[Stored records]
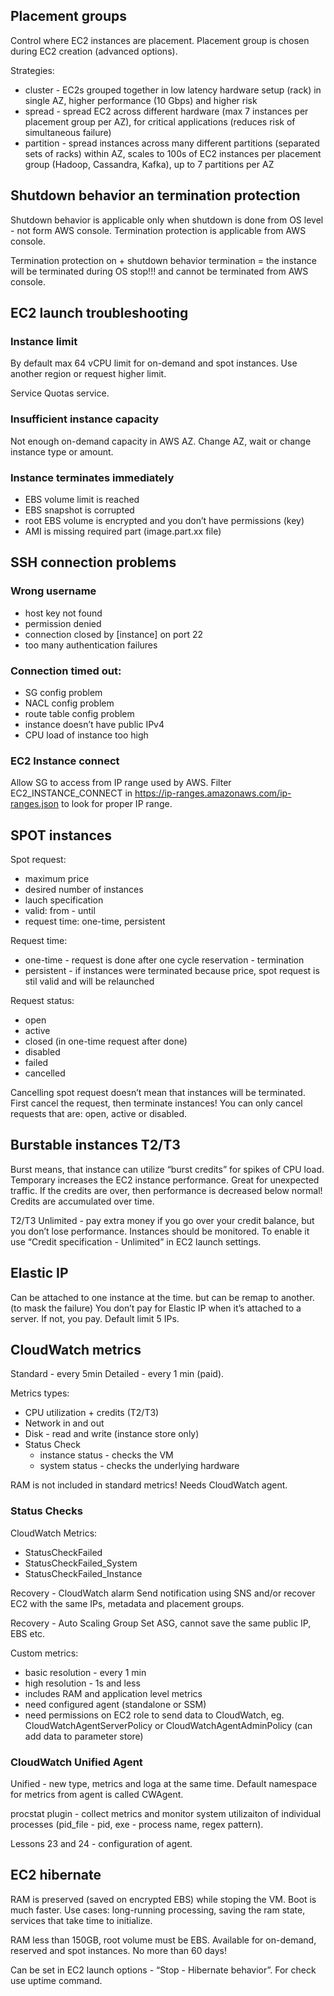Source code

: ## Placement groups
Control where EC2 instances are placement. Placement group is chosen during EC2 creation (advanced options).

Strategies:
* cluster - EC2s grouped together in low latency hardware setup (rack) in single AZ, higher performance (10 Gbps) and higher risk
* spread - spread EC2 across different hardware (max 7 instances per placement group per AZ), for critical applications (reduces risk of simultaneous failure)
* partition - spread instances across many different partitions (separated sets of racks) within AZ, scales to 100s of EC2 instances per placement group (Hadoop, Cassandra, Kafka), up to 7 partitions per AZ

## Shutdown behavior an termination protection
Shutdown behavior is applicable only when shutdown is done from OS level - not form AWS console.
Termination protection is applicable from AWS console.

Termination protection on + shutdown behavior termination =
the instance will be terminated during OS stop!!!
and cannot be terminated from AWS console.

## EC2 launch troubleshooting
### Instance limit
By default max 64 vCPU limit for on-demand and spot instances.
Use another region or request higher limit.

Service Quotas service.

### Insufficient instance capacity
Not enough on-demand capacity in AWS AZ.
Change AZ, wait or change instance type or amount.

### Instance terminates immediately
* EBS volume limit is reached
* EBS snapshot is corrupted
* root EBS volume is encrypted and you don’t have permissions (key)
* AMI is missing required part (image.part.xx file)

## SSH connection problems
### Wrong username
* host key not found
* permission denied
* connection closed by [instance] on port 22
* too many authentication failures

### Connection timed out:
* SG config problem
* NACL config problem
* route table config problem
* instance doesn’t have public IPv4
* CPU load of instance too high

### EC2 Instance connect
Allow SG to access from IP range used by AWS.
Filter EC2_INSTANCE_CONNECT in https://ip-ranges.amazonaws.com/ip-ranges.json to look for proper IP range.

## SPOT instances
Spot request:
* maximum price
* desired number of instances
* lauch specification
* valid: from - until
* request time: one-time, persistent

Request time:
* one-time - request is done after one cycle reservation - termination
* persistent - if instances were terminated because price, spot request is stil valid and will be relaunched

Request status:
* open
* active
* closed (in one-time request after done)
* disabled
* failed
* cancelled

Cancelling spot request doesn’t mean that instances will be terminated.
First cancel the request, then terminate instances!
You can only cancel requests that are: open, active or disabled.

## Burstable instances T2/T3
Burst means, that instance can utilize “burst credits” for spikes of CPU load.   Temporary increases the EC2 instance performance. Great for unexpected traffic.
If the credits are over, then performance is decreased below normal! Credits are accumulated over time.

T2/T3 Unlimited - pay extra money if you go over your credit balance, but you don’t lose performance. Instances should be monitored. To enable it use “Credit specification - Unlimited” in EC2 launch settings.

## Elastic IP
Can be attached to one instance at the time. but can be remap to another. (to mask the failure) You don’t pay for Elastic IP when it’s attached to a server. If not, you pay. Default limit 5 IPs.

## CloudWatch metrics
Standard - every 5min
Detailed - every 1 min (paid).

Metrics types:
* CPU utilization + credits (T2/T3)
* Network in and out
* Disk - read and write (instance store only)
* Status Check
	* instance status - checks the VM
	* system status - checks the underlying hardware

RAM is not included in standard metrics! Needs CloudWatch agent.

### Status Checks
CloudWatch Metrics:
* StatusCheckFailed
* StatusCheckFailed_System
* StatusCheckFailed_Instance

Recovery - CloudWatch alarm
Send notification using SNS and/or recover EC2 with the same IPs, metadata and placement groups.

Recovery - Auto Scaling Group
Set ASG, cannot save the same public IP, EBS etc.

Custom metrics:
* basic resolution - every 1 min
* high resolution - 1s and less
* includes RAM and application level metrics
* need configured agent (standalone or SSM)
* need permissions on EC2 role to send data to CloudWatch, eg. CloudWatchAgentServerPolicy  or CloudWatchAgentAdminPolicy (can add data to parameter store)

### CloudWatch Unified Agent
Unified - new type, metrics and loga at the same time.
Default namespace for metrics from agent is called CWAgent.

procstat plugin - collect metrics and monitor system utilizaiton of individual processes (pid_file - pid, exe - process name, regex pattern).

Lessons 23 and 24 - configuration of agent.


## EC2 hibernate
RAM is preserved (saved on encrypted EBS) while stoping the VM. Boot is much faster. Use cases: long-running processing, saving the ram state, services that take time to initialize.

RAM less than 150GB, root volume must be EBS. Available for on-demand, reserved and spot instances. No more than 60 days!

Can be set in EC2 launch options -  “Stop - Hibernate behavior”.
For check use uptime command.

* Aim of the exercise *
Exactness is what counts here: copy each entry as given and omit its pictures.

* Written solution *
Source code

: ## Placement groups
Control where EC2 instances are placement. Placement group is chosen during EC2 creation (advanced options).

Strategies:
* cluster - EC2s grouped together in low latency hardware setup (rack) in single AZ, higher performance (10 Gbps) and higher risk
* spread - spread EC2 across different hardware (max 7 instances per placement group per AZ), for critical applications (reduces risk of simultaneous failure)
* partition - spread instances across many different partitions (separated sets of racks) within AZ, scales to 100s of EC2 instances per placement group (Hadoop, Cassandra, Kafka), up to 7 partitions per AZ

## Shutdown behavior an termination protection
Shutdown behavior is applicable only when shutdown is done from OS level - not form AWS console.
Termination protection is applicable from AWS console.

Termination protection on + shutdown behavior termination =
the instance will be terminated during OS stop!!!
and cannot be terminated from AWS console.

## EC2 launch troubleshooting
### Instance limit
By default max 64 vCPU limit for on-demand and spot instances.
Use another region or request higher limit.

Service Quotas service.

### Insufficient instance capacity
Not enough on-demand capacity in AWS AZ.
Change AZ, wait or change instance type or amount.

### Instance terminates immediately
* EBS volume limit is reached
* EBS snapshot is corrupted
* root EBS volume is encrypted and you don’t have permissions (key)
* AMI is missing required part (image.part.xx file)

## SSH connection problems
### Wrong username
* host key not found
* permission denied
* connection closed by [instance] on port 22
* too many authentication failures

### Connection timed out:
* SG config problem
* NACL config problem
* route table config problem
* instance doesn’t have public IPv4
* CPU load of instance too high

### EC2 Instance connect
Allow SG to access from IP range used by AWS.
Filter EC2_INSTANCE_CONNECT in https://ip-ranges.amazonaws.com/ip-ranges.json to look for proper IP range.

## SPOT instances
Spot request:
* maximum price
* desired number of instances
* lauch specification
* valid: from - until
* request time: one-time, persistent

Request time:
* one-time - request is done after one cycle reservation - termination
* persistent - if instances were terminated because price, spot request is stil valid and will be relaunched

Request status:
* open
* active
* closed (in one-time request after done)
* disabled
* failed
* cancelled

Cancelling spot request doesn’t mean that instances will be terminated.
First cancel the request, then terminate instances!
You can only cancel requests that are: open, active or disabled.

## Burstable instances T2/T3
Burst means, that instance can utilize “burst credits” for spikes of CPU load.   Temporary increases the EC2 instance performance. Great for unexpected traffic.
If the credits are over, then performance is decreased below normal! Credits are accumulated over time.

T2/T3 Unlimited - pay extra money if you go over your credit balance, but you don’t lose performance. Instances should be monitored. To enable it use “Credit specification - Unlimited” in EC2 launch settings.

## Elastic IP
Can be attached to one instance at the time. but can be remap to another. (to mask the failure) You don’t pay for Elastic IP when it’s attached to a server. If not, you pay. Default limit 5 IPs.

## CloudWatch metrics
Standard - every 5min
Detailed - every 1 min (paid).

Metrics types:
* CPU utilization + credits (T2/T3)
* Network in and out
* Disk - read and write (instance store only)
* Status Check
	* instance status - checks the VM
	* system status - checks the underlying hardware

RAM is not included in standard metrics! Needs CloudWatch agent.

### Status Checks
CloudWatch Metrics:
* StatusCheckFailed
* StatusCheckFailed_System
* StatusCheckFailed_Instance

Recovery - CloudWatch alarm
Send notification using SNS and/or recover EC2 with the same IPs, metadata and placement groups.

Recovery - Auto Scaling Group
Set ASG, cannot save the same public IP, EBS etc.

Custom metrics:
* basic resolution - every 1 min
* high resolution - 1s and less
* includes RAM and application level metrics
* need configured agent (standalone or SSM)
* need permissions on EC2 role to send data to CloudWatch, eg. CloudWatchAgentServerPolicy  or CloudWatchAgentAdminPolicy (can add data to parameter store)

### CloudWatch Unified Agent
Unified - new type, metrics and loga at the same time.
Default namespace for metrics from agent is called CWAgent.

procstat plugin - collect metrics and monitor system utilizaiton of individual processes (pid_file - pid, exe - process name, regex pattern).

Lessons 23 and 24 - configuration of agent.


## EC2 hibernate
RAM is preserved (saved on encrypted EBS) while stoping the VM. Boot is much faster. Use cases: long-running processing, saving the ram state, services that take time to initialize.

RAM less than 150GB, root volume must be EBS. Available for on-demand, reserved and spot instances. No more than 60 days!

Can be set in EC2 launch options -  “Stop - Hibernate behavior”.
For check use uptime command.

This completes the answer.